Que pouvais-je lui répondre? C’est le lendemain que, pour la première fois, j’ai entendu parler des drones. Il faisait grand soleil, j’avais dormi jusque tard dans la matinée, avec une foule de rêves entremêlés dont je ne me souvenais pas et, après le déjeuner trop copieux (une daube avec des raviolis et de merveilleux champignons), et après la petite carafe de vin que j’avais bue et peut-être un verre de marc, je me suis refusé la sieste, cela n’eût pas été raisonnable, j’ai voulu profiter du soleil, il ne durerait pas longtemps. Je suis allé marcher dans le village dont les habitations anciennes se distribuent à l'écart de la route qui s'élance en direction la montagne et de ses cols où l’herbe semble tondue, râpée par le vent, un envers du village où, derrière des maisons qu’on croirait abandonnées, on trouve du linge étendu à sécher sur des cordes et parfois un véhicule agricole, le capot ouvert, en attente de réparation, et c’est ainsi que j’ai découvert l'école.

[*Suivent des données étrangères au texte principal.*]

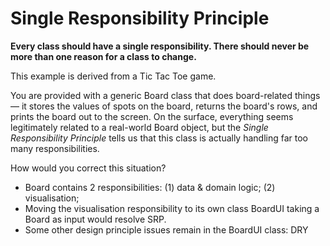 # Single Responsibility Principle

**Every class should have a single responsibility. There should never be more than one reason for a class to change.**

This example is derived from a Tic Tac Toe game. 

You are provided with a generic Board class that does board-related things — it stores the values of spots on the board, returns the board's rows, and prints the board out to the screen. On the surface, everything seems legitimately related to a real-world Board object, but the *Single Responsibility Principle* tells us that this class is actually handling far too many responsibilities.

How would you correct this situation?
* Board contains 2 responsibilities: (1) data & domain logic; (2) visualisation;
* Moving the visualisation responsibility to its own class BoardUI taking a Board as input would resolve SRP.
* Some other design principle issues remain in the BoardUI class: DRY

Une femme balayait la cour. Elle m’a vu arrêté devant la grille ouverte, de loin elle m'a dit, Elle vous plaît, notre école? à quoi j’ai répondu que oui, elle est très jolie, et je me suis avancé.
Il y avait du vent. Des nuages s’amoncelaient dans le ciel, comme des anges joufflus, mais surtout il y avait un vent froid qui soufflait par rafales, qui traînait les dernières feuilles des platanes sur le sol de la cour. Et alors, je me suis dit, Un tel vent ne soufflera plus jamais dans un ciel d'automne aussi clair, aussi coupant, comme du silex, tandis que la femme tenait son balai de paille au milieu des feuilles mortes dont elle ne viendrait pas à bout.
Elle était jeune encore, peut-être une quarantaine d'années, tandis que je me demandais comment la patronne de l'hôtel avait pu me prendre pour le nouvel instituteur, moi qui suis si vieux. Combien aurais-je aimé, bien sûr, être le nouvel instituteur nouvellement nommé dans ce village, j’y serais demeuré au fil des ans, j’aurais emmené mes élèves découvrir les gentianes aux premiers jours du printemps, et à l’automne nous serions allés ensemble cueillir les champignons. Voilà à quoi je pensais en m'avançant dans la cour de l'école, en direction de cette femme qui tenait un balai et dont le regard aux longs cils était celui d’une chèvre. Où es-tu? pensais-je, tandis que le vent soufflait et que je voyais derrière elle l'école, son unique salle au rez-de-chaussée avec ses deux fenêtres ouvertes dans la lumière et dans le vent.